RECORD SET
▼
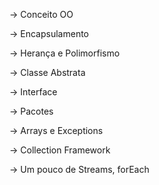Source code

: <p> -> Conceito OO </p>
<p> -> Encapsulamento </p>
<p> -> Herança e Polimorfismo </p>
<p> -> Classe Abstrata </p>
<p> -> Interface </p>
<p> -> Pacotes </p>
<p> -> Arrays e Exceptions </p>
<p> -> Collection Framework </p>
<p> -> Um pouco de Streams, forEach </p>
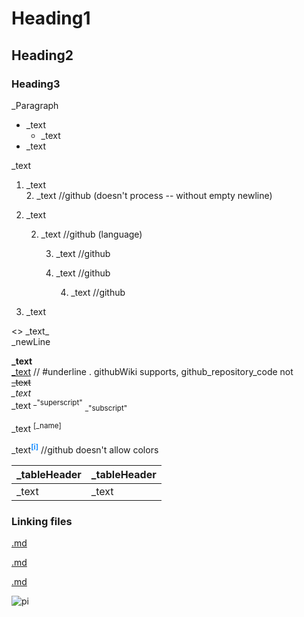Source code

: # Heading1

## Heading2

### Heading3

_Paragraph

* _text
	* _text
* _text

_text
1. _text  
	2. _text		//github (doesn't process -- without empty newline)
5. _text

	2. _text		//github (language)

		3. _text		//github
		3. _text		//github

			4. _text		//github
6. _text

\<\> \_text\_  
_newLine

**_text**  
<u>_text</u>		// #underline . githubWiki supports, github_repository_code not  
~~_text~~  
*_text*  
\_text <sup>\_"superscript"</sup> <sub>\_"subscript"</sub>  

_text <sup><span
	 title="_text">[_name]</span></sup>

_text<sup
	 title="_text" style="color:dodgerBlue;"><b>[i]</b></sup>		//github doesn't allow colors

<!--_textOfTheComment>>-->
[comment]: _wordOfTheComment

|_tableHeader   |_tableHeader   |
|---            |---            |
|_text          |_text          |

### Linking files

[.md](../../assets/github_b/add.md)

[.md](..\\..\\assets\\github_b\\add.md)

[.md](..//..//assets//github_b//add.md)

![pi](../../assets/github_b/co_dw_256x256.png)
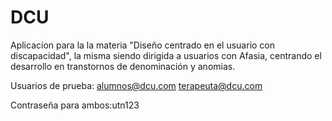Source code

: # DCU
Aplicacion para la la materia "Diseño centrado en el usuario con discapacidad", la misma siendo dirigida a usuarios con Afasia, centrando el desarrollo en transtornos de denominación y anomias.

Usuarios de prueba:
alumnos@dcu.com
terapeuta@dcu.com

Contraseña para ambos:utn123

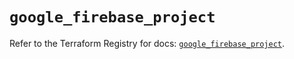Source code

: # `google_firebase_project`

Refer to the Terraform Registry for docs: [`google_firebase_project`](https://registry.terraform.io/providers/hashicorp/google-beta/6.24.0/docs/resources/google_firebase_project).
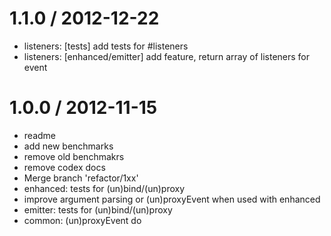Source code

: 
1.1.0 / 2012-12-22 
==================

  * listeners: [tests] add tests for #listeners
  * listeners: [enhanced/emitter] add feature, return array of listeners for event

1.0.0 / 2012-11-15 
==================

  * readme
  * add new benchmarks
  * remove old benchmakrs
  * remove codex docs
  * Merge branch 'refactor/1xx'
  * enhanced: tests for (un)bind/(un)proxy
  * improve argument parsing or (un)proxyEvent when used with enhanced
  * emitter: tests for (un)bind/(un)proxy
  * common: (un)proxyEvent do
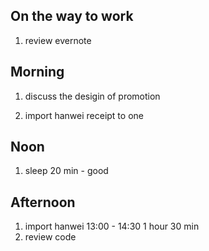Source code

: ## On the way to work

1. review evernote

## Morning 

1. discuss the desigin of promotion

2. import hanwei  receipt to one


## Noon

1. sleep 20 min - good

## Afternoon

1. import hanwei 13:00 - 14:30  1 hour 30 min
2. review code

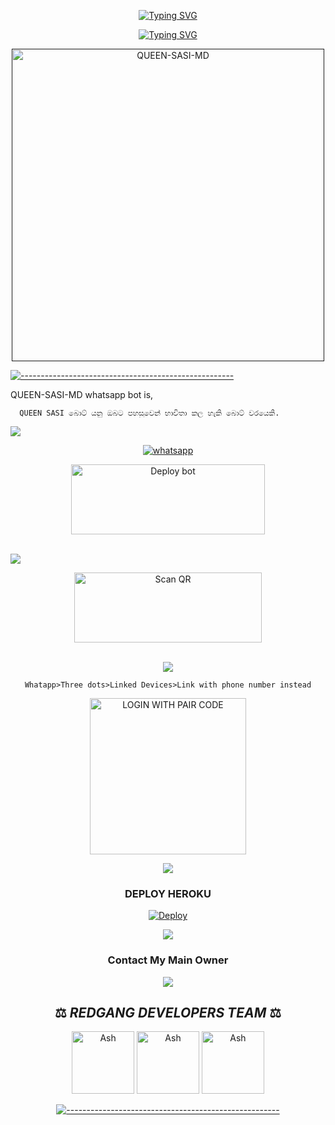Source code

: <p align="center">  
<a href="https://git.io/typing-svg"><img src="https://readme-typing-svg.demolab.com?font=Rubik+Glitch&size=50&pause=1000&color=FF0000&center=true&vCenter=true&random=false&width=475&height=80&lines=QUEEN+SASI-MD" alt="Typing SVG" /></a>	
</p> <p align="center">  <a href="https://git.io/typing-svg"><img src="https://readme-typing-svg.demolab.com?font=Rubik+Glitch&size=25&pause=1000&color=FF0000&center=true&vCenter=true&random=false&width=475&height=80&lines=Multi+Device+Whatsapp+Bot;Developed+by+Kanishka_x" alt="Typing SVG" /></a>
</p>
 <p align="center">  
  <a href="">
    <img alt="QUEEN-SASI-MD" width="500" height="500" src="https://telegra.ph/file/dbd86d3270afbd3982bab.jpg">
  </a>
</p>


[![-----------------------------------------------------](https://raw.githubusercontent.com/andreasbm/readme/master/assets/lines/colored.png)](#table-of-contents)

QUEEN-SASI-MD whatsapp bot is,

      QUEEN SASI බොට් යනු ඔබට පහසුවෙන් භාවිතා කල හැකි බොට් වරයෙකි.

<img src="https://user-images.githubusercontent.com/73097560/115834477-dbab4500-a447-11eb-908a-139a6edaec5c.gif">

<p align="center">

  <a aria-label="WhatsApp Supported Channel" href="https://whatsapp.com/channel/0029VaWWZa1G3R3c4TPADo0M" target="_blank">
    <img alt="whatsapp" src="https://img.shields.io/badge/Join Channel-25D366?style=for-the-badge&logo=whatsapp&logoColor=white" />
  </a>
  <p align="center">
<a href="https://github.com/kanishkadesilva/QUEEN-SASI-MD/fork" target="blank"><img align="center" src="https://i.imgur.com/cxaSEWe.png" alt="Deploy bot" height="112" width="310" /></a>
  <div>
<br>
<img src="https://user-images.githubusercontent.com/73097560/115834477-dbab4500-a447-11eb-908a-139a6edaec5c.gif">
      
<div align="center">
   
<a href="https://dexter--7-62f45bcdac73.herokuapp.com/"><img align="center" src="https://i.imgur.com/dzPTA6u.png" alt="Scan QR" height="112" width="300" /></a><br>

<div>
<br>
<img src="https://user-images.githubusercontent.com/73097560/115834477-dbab4500-a447-11eb-908a-139a6edaec5c.gif">

`Whatapp>Three dots>Linked Devices>Link with phone number instead`

<a href="https://dexter-pair-271d65472856.herokuapp.com/"><img src="https://img.shields.io/badge/LOGIN%20WITH-PAIR%20CODE-black" alt="LOGIN WITH PAIR CODE" width="250"></a>

<img src="https://user-images.githubusercontent.com/73097560/115834477-dbab4500-a447-11eb-908a-139a6edaec5c.gif">

### DEPLOY HEROKU

 [![Deploy](https://www.herokucdn.com/deploy/button.svg)](https://heroku.com/deploy?template=https://github.com/kanishkadesilva/QUEEN-THARU-MD)

<img src="https://user-images.githubusercontent.com/73097560/115834477-dbab4500-a447-11eb-908a-139a6edaec5c.gif">

### Contact My Main Owner
 <p align="center">


<img src="https://user-images.githubusercontent.com/73097560/115834477-dbab4500-a447-11eb-908a-139a6edaec5c.gif">


## ⚖️ *REDGANG DEVELOPERS TEAM*  ⚖️

 <p align="center">
<a href="https://github.com/kanishkadesilva"><img src="https://github.com/kanishkadesilva.png" width="100" height="100" alt="Ash"/></a> 
<a href="https://github.com/maduwa2006"><img src="https://github.com/maduwa2006.png" width="100" height="100" alt="Ash"/></a>
<a href="https://github.com/sahanaya2006"><img src="https://github.com/sahanaya2006.png" width="100" height="100" alt="Ash"/></a>


[![-----------------------------------------------------](https://raw.githubusercontent.com/andreasbm/readme/master/assets/lines/colored.png)](#table-of-contents)
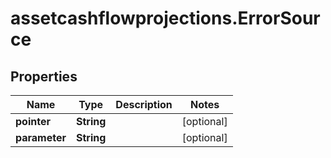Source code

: # assetcashflowprojections.ErrorSource

## Properties

Name | Type | Description | Notes
------------ | ------------- | ------------- | -------------
**pointer** | **String** |  | [optional] 
**parameter** | **String** |  | [optional] 



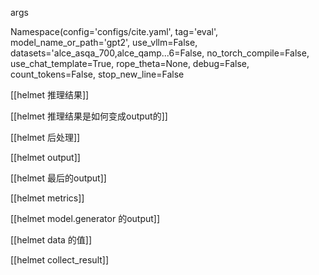

args 

Namespace(config='configs/cite.yaml', tag='eval', model_name_or_path='gpt2', use_vllm=False, datasets='alce_asqa_700,alce_qamp...6=False, no_torch_compile=False, use_chat_template=True, rope_theta=None, debug=False, count_tokens=False, stop_new_line=False

[[helmet 推理结果]]

[[helmet 推理结果是如何变成output的]]

[[helmet 后处理]]

[[helmet output]]

[[helmet 最后的output]]

[[helmet metrics]]

[[helmet model.generator 的output]]

[[helmet data 的值]]



[[helmet collect_result]]
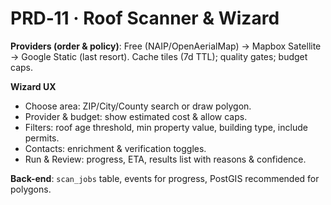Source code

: # PRD‑11 · Roof Scanner & Wizard

**Providers (order & policy)**: Free (NAIP/OpenAerialMap) → Mapbox Satellite → Google Static (last resort). Cache tiles (7d TTL); quality gates; budget caps.

**Wizard UX**
- Choose area: ZIP/City/County search or draw polygon.
- Provider & budget: show estimated cost & allow caps.
- Filters: roof age threshold, min property value, building type, include permits.
- Contacts: enrichment & verification toggles.
- Run & Review: progress, ETA, results list with reasons & confidence.

**Back-end**: `scan_jobs` table, events for progress, PostGIS recommended for polygons.
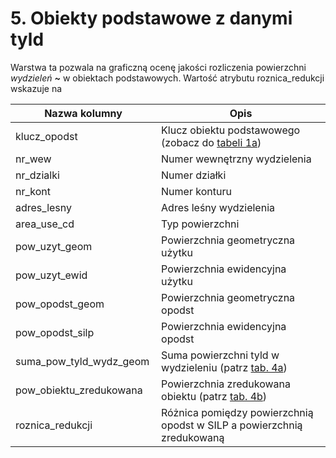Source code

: # 5. Obiekty podstawowe z danymi tyld

Warstwa ta pozwala na graficzną ocenę jakości rozliczenia powierzchni _wydzieleń **\~**_ w obiektach podstawowych. Wartość atrybutu roznica\_redukcji wskazuje na&#x20;

<table><thead><tr><th width="219">Nazwa kolumny</th><th width="353">Opis</th></tr></thead><tbody><tr><td>klucz_opodst</td><td>Klucz obiektu podstawowego (zobacz do <a href="dane-wyjsciowe/1a.-opodst-uzytko-wydzielenie-poligonowe.md">tabeli 1a</a>)</td></tr><tr><td>nr_wew</td><td>Numer wewnętrzny wydzielenia</td></tr><tr><td>nr_dzialki</td><td>Numer działki</td></tr><tr><td>nr_kont</td><td>Numer konturu</td></tr><tr><td>adres_lesny</td><td>Adres leśny wydzielenia</td></tr><tr><td>area_use_cd</td><td>Typ powierzchni</td></tr><tr><td>pow_uzyt_geom</td><td>Powierzchnia geometryczna użytku</td></tr><tr><td>pow_uzyt_ewid</td><td>Powierzchnia ewidencyjna użytku</td></tr><tr><td>pow_opodst_geom</td><td>Powierzchnia geometryczna opodst</td></tr><tr><td>pow_opodst_silp</td><td>Powierzchnia ewidencyjna opodst</td></tr><tr><td>suma_pow_tyld_wydz_geom</td><td>Suma powierzchni tyld w wydzieleniu (patrz <a href="4a.-powierzchnie-tyld-w-wydzieleniu.md">tab. 4a</a>)</td></tr><tr><td>pow_obiektu_zredukowana</td><td>Powierzchnia zredukowana obiektu (patrz <a href="4b.-tab-obiekty-podstawowe-wersja-pelna.md">tab. 4b</a>)</td></tr><tr><td>roznica_redukcji</td><td>Różnica pomiędzy powierzchnią opodst w SILP a powierzchnią zredukowaną</td></tr></tbody></table>

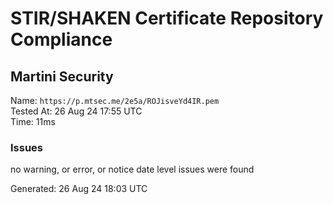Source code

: # STIR/SHAKEN Certificate Repository Compliance

## Martini Security

Name: `https://p.mtsec.me/2e5a/ROJisveYd4IR.pem`\
Tested At: 26 Aug 24 17:55 UTC\
Time: 11ms

### Issues

no warning, or error, or notice date level issues were found

Generated: 26 Aug 24 18:03 UTC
▲
TASK REQUIREMENTS
Restate only the lines running from the start of the material above through the line containing "emitter: tests for (un)bind/(un)proxy", ends included. No pictures.

RESPONSE FOR THIS EXERCISE
Source code

: <p> -> Conceito OO </p>
<p> -> Encapsulamento </p>
<p> -> Herança e Polimorfismo </p>
<p> -> Classe Abstrata </p>
<p> -> Interface </p>
<p> -> Pacotes </p>
<p> -> Arrays e Exceptions </p>
<p> -> Collection Framework </p>
<p> -> Um pouco de Streams, forEach </p>
Source code

: # Heading1

## Heading2

### Heading3

_Paragraph

* _text
	* _text
* _text

_text
1. _text  
	2. _text		//github (doesn't process -- without empty newline)
5. _text

	2. _text		//github (language)

		3. _text		//github
		3. _text		//github

			4. _text		//github
6. _text

\<\> \_text\_  
_newLine

**_text**  
<u>_text</u>		// #underline . githubWiki supports, github_repository_code not  
~~_text~~  
*_text*  
\_text <sup>\_"superscript"</sup> <sub>\_"subscript"</sub>  

_text <sup><span
	 title="_text">[_name]</span></sup>

_text<sup
	 title="_text" style="color:dodgerBlue;"><b>[i]</b></sup>		//github doesn't allow colors

<!--_textOfTheComment>>-->
[comment]: _wordOfTheComment

|_tableHeader   |_tableHeader   |
|---            |---            |
|_text          |_text          |

### Linking files

[.md](../../assets/github_b/add.md)

[.md](..\\..\\assets\\github_b\\add.md)

[.md](..//..//assets//github_b//add.md)

![pi](../../assets/github_b/co_dw_256x256.png)
Source code

: # DCU
Aplicacion para la la materia "Diseño centrado en el usuario con discapacidad", la misma siendo dirigida a usuarios con Afasia, centrando el desarrollo en transtornos de denominación y anomias.

Usuarios de prueba:
alumnos@dcu.com
terapeuta@dcu.com

Contraseña para ambos:utn123

Source code

: # `google_firebase_project`

Refer to the Terraform Registry for docs: [`google_firebase_project`](https://registry.terraform.io/providers/hashicorp/google-beta/6.24.0/docs/resources/google_firebase_project).
Source code

: 
1.1.0 / 2012-12-22 
==================

  * listeners: [tests] add tests for #listeners
  * listeners: [enhanced/emitter] add feature, return array of listeners for event

1.0.0 / 2012-11-15 
==================

  * readme
  * add new benchmarks
  * remove old benchmakrs
  * remove codex docs
  * Merge branch 'refactor/1xx'
  * enhanced: tests for (un)bind/(un)proxy
  * improve argument parsing or (un)proxyEvent when used with enhanced
  * emitter: tests for (un)bind/(un)proxy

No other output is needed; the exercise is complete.